Coronavirus epidemia o virus economico?

Di Ermanno Eandi

Davanti al dilagare delle restrizioni e dell’avanzare del contagio del COVID19, è ragionevole chiedersi se questo allarmismo è realmente giustificato o è una situazione ingigantita da poteri economici, politici e mediatici.
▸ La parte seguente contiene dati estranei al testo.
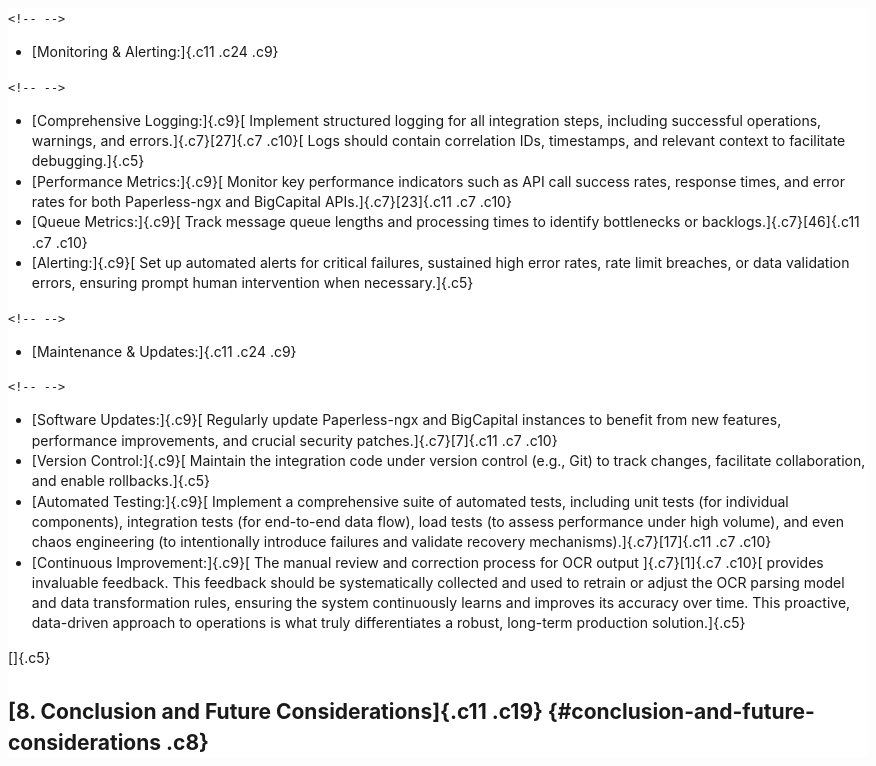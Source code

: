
 ```{=html}
<!-- -->
```
-   [Monitoring & Alerting:]{.c11 .c24 .c9}

```{=html}
<!-- -->
```
-   [Comprehensive Logging:]{.c9}[ Implement structured logging for all
    integration steps, including successful operations, warnings, and
    errors.]{.c7}[27]{.c7 .c10}[ Logs should contain correlation IDs,
    timestamps, and relevant context to facilitate debugging.]{.c5}
-   [Performance Metrics:]{.c9}[ Monitor key performance indicators such
    as API call success rates, response times, and error rates for both
    Paperless-ngx and BigCapital APIs.]{.c7}[23]{.c11 .c7 .c10}
-   [Queue Metrics:]{.c9}[ Track message queue lengths and processing
    times to identify bottlenecks or backlogs.]{.c7}[46]{.c11 .c7 .c10}
-   [Alerting:]{.c9}[ Set up automated alerts for critical failures,
    sustained high error rates, rate limit breaches, or data validation
    errors, ensuring prompt human intervention when necessary.]{.c5}

```{=html}
<!-- -->
```
-   [Maintenance & Updates:]{.c11 .c24 .c9}

```{=html}
<!-- -->
```
-   [Software Updates:]{.c9}[ Regularly update Paperless-ngx and
    BigCapital instances to benefit from new features, performance
    improvements, and crucial security patches.]{.c7}[7]{.c11 .c7 .c10}
-   [Version Control:]{.c9}[ Maintain the integration code under version
    control (e.g., Git) to track changes, facilitate collaboration, and
    enable rollbacks.]{.c5}
-   [Automated Testing:]{.c9}[ Implement a comprehensive suite of
    automated tests, including unit tests (for individual components),
    integration tests (for end-to-end data flow), load tests (to assess
    performance under high volume), and even chaos engineering (to
    intentionally introduce failures and validate recovery
    mechanisms).]{.c7}[17]{.c11 .c7 .c10}
-   [Continuous Improvement:]{.c9}[ The manual review and correction
    process for OCR output ]{.c7}[1]{.c7 .c10}[ provides invaluable
    feedback. This feedback should be systematically collected and used
    to retrain or adjust the OCR parsing model and data transformation
    rules, ensuring the system continuously learns and improves its
    accuracy over time. This proactive, data-driven approach to
    operations is what truly differentiates a robust, long-term
    production solution.]{.c5}

[]{.c5}

## [8. Conclusion and Future Considerations]{.c11 .c19} {#conclusion-and-future-considerations .c8}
L’unica soluzione è quella di cercare di fare dei confronti.

L’Istituto Superiore di Sanità ha dichiarato che:  “nella nostra nazione da 3,5 a 6 milioni di persone si ammalano annualmente di influenza. Tra tutti gli infettati si stima che circa 7-8 mila persone siano decedute per complicanze dovute al virus, in particolare gli anziani, le persone  fragili e i portatori di malattie croniche”.

Importante tenere presente che tutto questo avviene nonostante, molte persone annualmente vengono vaccinate contro l’influenza.

Se facciamo un confronto con i dati mondiali dei contagi e delle vittime del Coronavirus, questo impone una riflessione profonda.

In primis per l’influenza non si è mai bloccata la nazione con zone rosse, divieti di ogni tipo, coprifuoco alle 18, proibizione di voli, quarantene varie e tutto il resto.

Secondo non si è mai visto un bombardamento mediatico così assiduo, che ha creato  e disperazione.

Terzo per un’influenza non è crollata la borsa, non si è mai distrutta l’economia mondiale, non si sono chiusi i locali .

Quindi dati alla mano, invito le persone a riflettere, pur non sottovalutando l’attuale situazione, se il Coronavirus è una reale pandemia o un mero virus economico?